Wolford v. Lopez, 609 U.S. 185 (2026) is a United States Supreme Court case dealing with licensed concealed carry gun owners, private property, and the Second Amendment. The case centers on Hawaii's 2023 gun law that made it illegal to bring a permitted concealed gun onto certain types of private property open to the public without explicit permission from the property owner. The Supreme Court ruled 6–3 that a portion of the law in question was unconstitutional.

== Background ==
In a landmark decision regarding gun rights, the Supreme Court decided in New York State Rifle & Pistol Ass'n v. Bruen that states may not impose restrictions on gun possession rights unless those laws are "consistent with the Nation's historical tradition" of gun laws.
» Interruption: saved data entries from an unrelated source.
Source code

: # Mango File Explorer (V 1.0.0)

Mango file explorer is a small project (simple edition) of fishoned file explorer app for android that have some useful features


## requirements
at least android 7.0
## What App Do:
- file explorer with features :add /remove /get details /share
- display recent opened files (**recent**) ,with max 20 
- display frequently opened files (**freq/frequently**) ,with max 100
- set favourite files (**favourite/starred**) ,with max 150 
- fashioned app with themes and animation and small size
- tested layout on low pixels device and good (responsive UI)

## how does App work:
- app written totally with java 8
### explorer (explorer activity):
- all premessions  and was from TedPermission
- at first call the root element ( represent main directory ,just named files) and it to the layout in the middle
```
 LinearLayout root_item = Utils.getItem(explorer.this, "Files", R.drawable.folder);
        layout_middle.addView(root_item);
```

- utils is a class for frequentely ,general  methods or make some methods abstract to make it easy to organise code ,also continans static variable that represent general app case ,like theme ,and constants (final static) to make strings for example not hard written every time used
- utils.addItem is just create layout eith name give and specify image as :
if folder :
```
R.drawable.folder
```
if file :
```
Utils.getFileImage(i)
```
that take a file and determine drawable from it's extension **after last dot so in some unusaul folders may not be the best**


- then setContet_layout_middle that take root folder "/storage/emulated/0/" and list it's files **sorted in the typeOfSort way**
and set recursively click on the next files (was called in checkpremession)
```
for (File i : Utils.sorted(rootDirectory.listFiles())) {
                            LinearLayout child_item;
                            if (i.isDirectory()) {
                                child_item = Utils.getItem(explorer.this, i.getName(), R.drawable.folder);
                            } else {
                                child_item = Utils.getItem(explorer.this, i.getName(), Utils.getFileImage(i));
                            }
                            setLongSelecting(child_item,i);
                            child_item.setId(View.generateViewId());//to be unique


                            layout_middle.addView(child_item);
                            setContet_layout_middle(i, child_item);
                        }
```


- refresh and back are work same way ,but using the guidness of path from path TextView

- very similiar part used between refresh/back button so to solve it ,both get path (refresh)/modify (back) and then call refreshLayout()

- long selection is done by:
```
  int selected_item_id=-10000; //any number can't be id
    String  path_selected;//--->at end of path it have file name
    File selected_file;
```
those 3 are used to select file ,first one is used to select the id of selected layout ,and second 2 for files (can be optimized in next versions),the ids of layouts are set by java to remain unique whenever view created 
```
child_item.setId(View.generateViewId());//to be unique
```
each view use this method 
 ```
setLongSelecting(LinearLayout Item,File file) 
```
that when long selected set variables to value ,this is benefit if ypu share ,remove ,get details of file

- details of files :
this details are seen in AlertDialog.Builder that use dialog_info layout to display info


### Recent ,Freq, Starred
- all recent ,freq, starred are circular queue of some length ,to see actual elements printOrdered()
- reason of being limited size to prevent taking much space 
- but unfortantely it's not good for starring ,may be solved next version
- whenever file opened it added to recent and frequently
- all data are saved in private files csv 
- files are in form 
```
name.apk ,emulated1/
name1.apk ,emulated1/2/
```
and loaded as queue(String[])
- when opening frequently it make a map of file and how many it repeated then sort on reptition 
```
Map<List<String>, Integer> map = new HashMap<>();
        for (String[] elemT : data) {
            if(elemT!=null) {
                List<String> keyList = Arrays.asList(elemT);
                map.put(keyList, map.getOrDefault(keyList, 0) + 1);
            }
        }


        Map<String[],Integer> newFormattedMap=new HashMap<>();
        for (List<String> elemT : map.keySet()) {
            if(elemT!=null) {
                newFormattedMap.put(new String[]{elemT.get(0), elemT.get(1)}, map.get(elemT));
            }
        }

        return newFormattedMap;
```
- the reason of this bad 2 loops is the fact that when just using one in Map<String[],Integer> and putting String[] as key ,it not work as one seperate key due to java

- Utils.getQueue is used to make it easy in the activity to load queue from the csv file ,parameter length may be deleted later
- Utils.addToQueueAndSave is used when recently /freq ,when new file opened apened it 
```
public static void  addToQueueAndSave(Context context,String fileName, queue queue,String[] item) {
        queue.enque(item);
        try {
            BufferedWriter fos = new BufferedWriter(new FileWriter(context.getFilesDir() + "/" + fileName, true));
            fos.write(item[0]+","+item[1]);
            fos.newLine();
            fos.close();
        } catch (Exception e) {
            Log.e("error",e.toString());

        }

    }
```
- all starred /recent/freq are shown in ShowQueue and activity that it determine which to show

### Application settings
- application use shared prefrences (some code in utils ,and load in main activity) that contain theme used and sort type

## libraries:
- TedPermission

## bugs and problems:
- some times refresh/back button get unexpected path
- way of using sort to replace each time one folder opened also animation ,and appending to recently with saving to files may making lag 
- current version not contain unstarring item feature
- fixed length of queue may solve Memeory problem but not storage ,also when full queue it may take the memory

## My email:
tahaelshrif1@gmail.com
Hawaii, which generally had some of the most restrictive gun laws in the United States, passed a new set of gun laws in 2023 to comply with the Bruen ruling. Among other aspects, the new laws included a "vampire rule", a term based on the mythos of vampires that they could not enter one's home without permission but now as applied to guns. The 2023 law made it illegal to bring a licensed concealed gun onto publicly-accessible private property, including retail and commercial properties, without previously getting permission from the property owner. Hawaii's legislature developed the new laws to address the impact of the Bruen ruling.

Portions of the new law were challenged by gun owners and the Hawaii Firearms Coalition shortly after its passage, filing their case in the United States District Court for the District of Hawaii, with attorney general Anne E. Lopez defending the state. in August 2023, Judge Leslie E. Kobayashi issued a temporary injunction blocking the state from enforcing portions of the law, including the "vampire rule", ruling that the plaintiffs had shown irreparable harm if the laws were allowed to be enforced.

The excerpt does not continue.